At symbol (@) in link_to argument in Rails

everybody. Forgive any mistakes in my English since it's my second language. Also only my second question here.

I'm learning Ruby on Rails and I have a very basic question, but sadly wasn't able to find a specific answer anywhere.

So, all I did is a simple scaffold (rails g scaffold book title author status:integer), nothing more, and I'm studying everything it does. That's all.

The thing is I don't understand why in the index view the "link_to" helper uses "book" as argument instead of "@books" for both Edit and Destroy links.

enter image description here

Since in the show view the same "link_to" uses @book for Edit.

enter image description here

At first, I thought they could be interchangeable, but they aren't, since when I change the "@", Rails throws an error. I'm clearly missing something basic here.

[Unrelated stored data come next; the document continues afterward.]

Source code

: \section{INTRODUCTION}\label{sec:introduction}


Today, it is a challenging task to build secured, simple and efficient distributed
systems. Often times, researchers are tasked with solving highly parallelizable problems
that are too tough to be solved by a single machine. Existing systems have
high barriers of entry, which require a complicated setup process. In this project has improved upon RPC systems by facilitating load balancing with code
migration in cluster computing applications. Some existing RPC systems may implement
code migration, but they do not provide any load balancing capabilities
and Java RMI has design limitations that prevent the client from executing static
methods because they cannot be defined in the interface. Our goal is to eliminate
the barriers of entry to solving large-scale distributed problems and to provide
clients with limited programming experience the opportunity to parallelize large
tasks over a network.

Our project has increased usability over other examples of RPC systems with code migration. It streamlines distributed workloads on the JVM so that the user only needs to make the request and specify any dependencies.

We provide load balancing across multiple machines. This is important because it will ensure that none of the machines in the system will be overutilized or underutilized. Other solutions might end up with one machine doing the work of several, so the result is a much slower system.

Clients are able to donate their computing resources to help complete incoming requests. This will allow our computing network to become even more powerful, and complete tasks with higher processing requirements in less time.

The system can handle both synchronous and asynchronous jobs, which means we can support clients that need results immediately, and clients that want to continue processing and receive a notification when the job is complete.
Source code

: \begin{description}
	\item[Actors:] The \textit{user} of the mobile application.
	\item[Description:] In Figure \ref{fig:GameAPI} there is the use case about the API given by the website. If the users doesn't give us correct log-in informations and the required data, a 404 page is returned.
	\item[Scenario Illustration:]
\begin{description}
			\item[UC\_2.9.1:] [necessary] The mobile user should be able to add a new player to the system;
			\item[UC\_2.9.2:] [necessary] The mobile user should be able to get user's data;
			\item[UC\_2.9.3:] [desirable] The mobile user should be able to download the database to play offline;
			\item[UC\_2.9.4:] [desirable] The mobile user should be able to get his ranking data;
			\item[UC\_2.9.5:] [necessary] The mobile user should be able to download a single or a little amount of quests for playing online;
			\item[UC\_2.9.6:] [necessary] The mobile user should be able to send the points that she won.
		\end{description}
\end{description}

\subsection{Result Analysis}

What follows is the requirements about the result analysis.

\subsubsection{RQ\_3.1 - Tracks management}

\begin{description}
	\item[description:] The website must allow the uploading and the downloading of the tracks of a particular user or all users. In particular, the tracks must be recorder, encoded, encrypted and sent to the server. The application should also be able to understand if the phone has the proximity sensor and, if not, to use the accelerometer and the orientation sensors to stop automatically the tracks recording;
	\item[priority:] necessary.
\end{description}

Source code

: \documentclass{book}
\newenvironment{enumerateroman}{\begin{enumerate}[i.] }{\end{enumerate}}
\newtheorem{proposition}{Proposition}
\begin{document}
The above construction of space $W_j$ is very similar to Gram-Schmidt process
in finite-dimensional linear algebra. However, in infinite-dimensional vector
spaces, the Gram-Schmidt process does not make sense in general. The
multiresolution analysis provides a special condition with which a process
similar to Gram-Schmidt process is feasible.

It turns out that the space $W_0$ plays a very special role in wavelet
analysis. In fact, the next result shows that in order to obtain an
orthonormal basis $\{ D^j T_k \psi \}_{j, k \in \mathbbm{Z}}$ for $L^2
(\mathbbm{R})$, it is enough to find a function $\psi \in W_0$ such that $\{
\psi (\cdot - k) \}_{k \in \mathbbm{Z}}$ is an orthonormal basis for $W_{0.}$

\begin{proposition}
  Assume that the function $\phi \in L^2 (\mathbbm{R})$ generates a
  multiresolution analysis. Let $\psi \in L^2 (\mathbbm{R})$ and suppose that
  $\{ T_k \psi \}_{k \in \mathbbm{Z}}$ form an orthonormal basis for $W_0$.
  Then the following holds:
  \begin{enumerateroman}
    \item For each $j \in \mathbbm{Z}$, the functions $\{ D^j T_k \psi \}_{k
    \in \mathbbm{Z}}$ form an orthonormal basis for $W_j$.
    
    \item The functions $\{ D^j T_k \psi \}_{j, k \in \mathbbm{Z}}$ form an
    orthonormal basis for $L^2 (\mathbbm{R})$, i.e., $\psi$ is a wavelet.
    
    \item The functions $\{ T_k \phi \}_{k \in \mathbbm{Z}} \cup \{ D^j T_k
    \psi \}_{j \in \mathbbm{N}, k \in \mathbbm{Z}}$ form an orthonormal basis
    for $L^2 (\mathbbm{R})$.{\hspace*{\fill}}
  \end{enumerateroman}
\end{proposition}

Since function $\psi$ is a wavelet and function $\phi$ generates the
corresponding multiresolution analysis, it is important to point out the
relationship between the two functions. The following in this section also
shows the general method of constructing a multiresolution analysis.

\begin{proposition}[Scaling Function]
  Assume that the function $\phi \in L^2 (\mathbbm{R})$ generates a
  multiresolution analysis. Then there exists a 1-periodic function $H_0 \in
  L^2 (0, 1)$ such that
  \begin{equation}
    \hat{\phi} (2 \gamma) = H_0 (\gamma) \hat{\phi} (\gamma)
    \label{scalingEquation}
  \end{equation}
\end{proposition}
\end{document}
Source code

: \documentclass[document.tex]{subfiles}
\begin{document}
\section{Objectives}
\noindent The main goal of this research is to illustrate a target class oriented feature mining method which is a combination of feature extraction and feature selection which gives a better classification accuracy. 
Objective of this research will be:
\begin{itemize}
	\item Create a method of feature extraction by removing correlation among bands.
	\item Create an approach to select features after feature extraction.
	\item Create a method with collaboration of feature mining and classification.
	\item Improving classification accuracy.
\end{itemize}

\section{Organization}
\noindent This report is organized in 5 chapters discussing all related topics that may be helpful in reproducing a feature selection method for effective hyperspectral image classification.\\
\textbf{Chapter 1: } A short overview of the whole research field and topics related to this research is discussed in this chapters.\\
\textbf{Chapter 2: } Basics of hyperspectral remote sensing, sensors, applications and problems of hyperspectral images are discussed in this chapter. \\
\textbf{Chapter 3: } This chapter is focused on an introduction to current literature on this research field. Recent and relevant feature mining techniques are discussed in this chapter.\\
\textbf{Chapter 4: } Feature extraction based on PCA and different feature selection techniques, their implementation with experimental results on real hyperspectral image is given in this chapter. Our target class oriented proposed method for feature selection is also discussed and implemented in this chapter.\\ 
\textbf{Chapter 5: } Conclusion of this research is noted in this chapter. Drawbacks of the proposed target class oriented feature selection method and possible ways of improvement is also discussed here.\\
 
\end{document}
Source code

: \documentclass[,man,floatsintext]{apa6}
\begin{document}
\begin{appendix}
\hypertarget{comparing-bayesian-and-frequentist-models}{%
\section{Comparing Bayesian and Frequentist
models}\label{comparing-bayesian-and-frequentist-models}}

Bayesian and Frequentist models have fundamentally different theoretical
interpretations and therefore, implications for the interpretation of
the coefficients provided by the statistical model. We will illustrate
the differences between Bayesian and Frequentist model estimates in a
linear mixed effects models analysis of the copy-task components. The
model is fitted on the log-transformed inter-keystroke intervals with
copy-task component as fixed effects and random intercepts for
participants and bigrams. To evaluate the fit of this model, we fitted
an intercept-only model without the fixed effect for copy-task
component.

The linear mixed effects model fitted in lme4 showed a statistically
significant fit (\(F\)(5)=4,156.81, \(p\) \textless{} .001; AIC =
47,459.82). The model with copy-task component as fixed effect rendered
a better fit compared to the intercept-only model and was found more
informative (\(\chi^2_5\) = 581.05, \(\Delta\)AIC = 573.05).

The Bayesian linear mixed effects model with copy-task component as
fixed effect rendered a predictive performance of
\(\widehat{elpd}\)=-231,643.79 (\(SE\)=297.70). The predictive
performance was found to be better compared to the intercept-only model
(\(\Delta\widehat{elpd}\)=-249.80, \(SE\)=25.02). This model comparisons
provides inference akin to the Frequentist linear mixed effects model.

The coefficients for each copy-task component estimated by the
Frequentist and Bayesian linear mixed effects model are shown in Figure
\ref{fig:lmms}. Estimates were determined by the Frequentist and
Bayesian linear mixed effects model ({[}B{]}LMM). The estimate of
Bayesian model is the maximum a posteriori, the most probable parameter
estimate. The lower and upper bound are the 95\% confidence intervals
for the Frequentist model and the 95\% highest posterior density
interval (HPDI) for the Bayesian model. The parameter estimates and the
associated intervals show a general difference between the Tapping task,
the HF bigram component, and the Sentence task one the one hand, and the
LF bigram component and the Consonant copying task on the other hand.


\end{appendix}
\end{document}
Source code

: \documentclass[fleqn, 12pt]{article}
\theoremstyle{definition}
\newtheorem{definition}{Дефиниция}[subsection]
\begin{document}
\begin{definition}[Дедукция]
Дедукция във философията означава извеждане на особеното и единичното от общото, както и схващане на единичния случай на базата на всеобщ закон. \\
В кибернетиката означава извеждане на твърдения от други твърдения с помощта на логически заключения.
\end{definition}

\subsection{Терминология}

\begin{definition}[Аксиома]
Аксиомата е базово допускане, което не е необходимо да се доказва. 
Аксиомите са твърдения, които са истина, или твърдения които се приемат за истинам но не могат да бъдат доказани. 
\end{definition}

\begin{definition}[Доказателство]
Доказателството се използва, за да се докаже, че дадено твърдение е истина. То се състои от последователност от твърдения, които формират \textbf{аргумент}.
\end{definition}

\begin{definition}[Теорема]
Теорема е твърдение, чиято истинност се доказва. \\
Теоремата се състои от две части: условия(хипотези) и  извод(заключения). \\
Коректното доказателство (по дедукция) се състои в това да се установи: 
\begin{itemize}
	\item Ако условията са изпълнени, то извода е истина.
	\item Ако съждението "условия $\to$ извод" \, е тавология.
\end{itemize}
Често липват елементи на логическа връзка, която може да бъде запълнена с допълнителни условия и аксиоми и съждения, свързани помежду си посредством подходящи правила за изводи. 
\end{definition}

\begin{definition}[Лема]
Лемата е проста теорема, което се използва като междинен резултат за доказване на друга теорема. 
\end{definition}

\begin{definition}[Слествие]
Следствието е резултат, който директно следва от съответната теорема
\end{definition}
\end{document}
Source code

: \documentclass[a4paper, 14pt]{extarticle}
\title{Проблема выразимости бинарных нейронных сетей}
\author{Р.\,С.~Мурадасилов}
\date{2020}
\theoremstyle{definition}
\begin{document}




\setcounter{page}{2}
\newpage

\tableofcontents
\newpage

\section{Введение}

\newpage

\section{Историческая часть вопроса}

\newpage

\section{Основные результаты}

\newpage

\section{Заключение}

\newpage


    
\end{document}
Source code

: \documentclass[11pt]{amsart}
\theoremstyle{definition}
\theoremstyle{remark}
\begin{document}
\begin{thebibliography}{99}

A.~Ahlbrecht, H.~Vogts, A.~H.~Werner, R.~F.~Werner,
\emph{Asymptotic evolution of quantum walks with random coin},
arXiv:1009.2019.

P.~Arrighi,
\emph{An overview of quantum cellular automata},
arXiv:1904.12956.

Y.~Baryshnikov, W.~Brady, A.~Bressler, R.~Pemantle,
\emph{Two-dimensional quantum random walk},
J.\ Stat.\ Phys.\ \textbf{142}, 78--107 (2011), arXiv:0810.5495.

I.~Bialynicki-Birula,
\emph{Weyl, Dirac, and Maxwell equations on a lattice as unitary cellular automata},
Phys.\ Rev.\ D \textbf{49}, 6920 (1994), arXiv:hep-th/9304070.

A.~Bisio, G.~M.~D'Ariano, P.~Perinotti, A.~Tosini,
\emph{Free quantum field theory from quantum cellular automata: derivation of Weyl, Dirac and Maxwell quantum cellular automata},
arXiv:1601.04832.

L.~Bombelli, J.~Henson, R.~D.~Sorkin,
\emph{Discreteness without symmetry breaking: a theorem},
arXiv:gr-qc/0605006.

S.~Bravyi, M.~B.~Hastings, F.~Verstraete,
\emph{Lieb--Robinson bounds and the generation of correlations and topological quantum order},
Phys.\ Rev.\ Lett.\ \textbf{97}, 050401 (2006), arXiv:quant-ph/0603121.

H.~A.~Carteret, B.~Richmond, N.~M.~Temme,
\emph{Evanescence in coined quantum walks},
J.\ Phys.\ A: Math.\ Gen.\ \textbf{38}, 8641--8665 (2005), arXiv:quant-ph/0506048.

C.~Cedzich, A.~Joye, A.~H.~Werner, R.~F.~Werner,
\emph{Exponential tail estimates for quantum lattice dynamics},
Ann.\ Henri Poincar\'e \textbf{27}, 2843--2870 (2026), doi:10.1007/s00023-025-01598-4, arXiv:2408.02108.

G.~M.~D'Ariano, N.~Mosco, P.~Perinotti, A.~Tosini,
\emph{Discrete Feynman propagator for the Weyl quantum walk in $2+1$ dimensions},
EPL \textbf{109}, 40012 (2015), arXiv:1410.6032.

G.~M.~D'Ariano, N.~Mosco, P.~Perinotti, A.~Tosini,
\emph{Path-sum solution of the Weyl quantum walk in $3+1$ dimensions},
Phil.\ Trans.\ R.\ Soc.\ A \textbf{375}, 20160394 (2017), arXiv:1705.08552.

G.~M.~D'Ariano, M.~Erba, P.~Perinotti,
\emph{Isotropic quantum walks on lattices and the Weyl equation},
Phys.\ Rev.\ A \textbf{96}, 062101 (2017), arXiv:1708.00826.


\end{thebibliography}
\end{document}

Where does this difference in both views come from?

Thank you all.

Upvotes: 2

Views: 121

Answers (1)

In your view show @book is a variable that was declared in your controller and that contains a collection of books. This collection is traversed through the for_each method, on each tour you get a book that is saved in a variable | book | That book is an instance of your @books collection and link_to receives it to build the link.

In your edit view @book is a variable declared in your controller. You may not be clear why that variable is declared within a method invoked with a before action.